La gravité de certains faits récents, comme l’attaque au couteau survenue à Nantes en avril 2025 et l’assassinat de Mélanie à Nogent en juin 2025, révèle de son côté une réalité que les indicateurs nationaux confirment : le climat scolaire se dégrade, malgré les multiples “plans chocs” annoncés après chaque événement médiatisé. Ces réactions ponctuelles ne peuvent suffire à enrayer une dynamique de violence installée dans la durée.
Une urgence éducative et sociale
Si le rapport annuel de performance 2024 tente d’occulter cet échec en mettant en avant une légère amélioration de la santé scolaire, notamment grâce à une progression du taux de dépistages médicaux (sujet sur lequel nous reviendrons), la sécurité au sein et aux abords des établissements est devenue une urgence et reste la condition préalable à l’instruction qui n’est possible que dans un contexte de sérénité et de tranquillité de moins en moins garanti et dans certains endroits complètement inexistant, ce dont témoigne l’exercice de plus en plus frequent du droit de retrait par les collègues (cf. notre revue de presse entre autre).
La montée des violences ne peut être traitée uniquement par des gesticulations médiatiques ou des programmes généraux ni, a fortiori, par la multiplication des « éducations à… » qui transforment peu à peu l’école en tout autre chose que le lieu d’instruction et de formation de l’esprit qu’elle est par nature. Elle réclame à la fois le courage de regarder la réalité en face et le pragmatisme permettant de prendre des mesures réellement efficacies. Action & Démocratie / CFE-CGC demande urgemment des moyens à la hauteur et des actes concrets pour, en priorité :
- restaurer les repères et notamment l’autorité pédagogique et éducative des personnels, souvent mis en difficulté ;
- confier la sécurité dans et aux abords des établissements à un personnel qualifié plutôt que de faire peser cette charge sur les épaules du personnel d’éducation dont ce n’est pas le métier ou multiplier des dispositifs technologiques (portiques, caméras, badges) donnant une illusion de sécurité ;
- durcir les sanctions pour les rendre effectivement dissuasives et empêcher des passages à l’acte qui sont souvent facilités par l’absence de repères et le laxisme ;
- renforcer la présence d’éducateurs formés afin de leur donner effectivement la capacité d’agir préventivement (CPE, infirmiers, psychologues scolaires, éducateurs spécialisés) ;
- impliquer davantage tous les parents (et non quelques-uns seulement, qui sont toujours les mêmes) dans l’acte éducatif, notamment en créant un congé parental d’éducation (une journée par an opposable à l’employeur) conditionné à la participation aux réunions d’information organisées par les établissements, et revoir le contenu de ces dernières afin de traiter les violences à la racine (sensibilisation aux effets des écrans et des reseaux sociaux notamment).

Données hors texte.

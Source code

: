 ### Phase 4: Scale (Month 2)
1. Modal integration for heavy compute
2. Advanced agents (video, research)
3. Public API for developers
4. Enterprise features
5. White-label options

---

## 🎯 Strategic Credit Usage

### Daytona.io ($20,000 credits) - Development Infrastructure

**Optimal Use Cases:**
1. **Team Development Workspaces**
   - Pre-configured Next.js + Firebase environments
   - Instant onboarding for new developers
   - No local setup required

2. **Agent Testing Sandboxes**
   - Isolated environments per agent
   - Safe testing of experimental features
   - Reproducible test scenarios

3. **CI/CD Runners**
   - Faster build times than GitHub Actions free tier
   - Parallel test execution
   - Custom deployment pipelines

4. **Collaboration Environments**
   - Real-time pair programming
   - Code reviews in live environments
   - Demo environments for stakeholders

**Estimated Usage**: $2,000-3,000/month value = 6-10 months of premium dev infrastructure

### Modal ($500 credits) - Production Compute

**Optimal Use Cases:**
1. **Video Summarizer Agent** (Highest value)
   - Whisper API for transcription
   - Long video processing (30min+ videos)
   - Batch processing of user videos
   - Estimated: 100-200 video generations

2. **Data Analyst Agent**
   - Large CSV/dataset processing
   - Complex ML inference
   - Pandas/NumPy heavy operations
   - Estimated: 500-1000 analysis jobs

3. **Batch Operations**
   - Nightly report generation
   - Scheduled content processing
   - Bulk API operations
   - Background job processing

Conclusion : sortir de la communication pour entrer dans l’action
Les indicateurs présentés ne sont pas des signaux faibles. Ils doivent être pris au sérieux et donner lieu à des politiques publiques ambitieuses, construites avec l’appui et l’expérience des acteurs de terrain. Il ne s’agit plus seulement de “rétablir l’ordre”, mais de refonder les conditions de la paix et du respect au sein des établissements scolaires.
Face à une dégradation continue des conditions enc e domaine, Action & Démocratie / CFE-CGC exige un changement de cap : la sécurité, la santé et la sérénité des élèves comme des personnels ne sont pas des thèmes de campagnes de communication successives, ce sont des sujets sérieux, graves, nécessitant la mise en œuvre d’une stratégie globale, cohérente, volontaire et dotée de moyens à la hauteur des enjeux.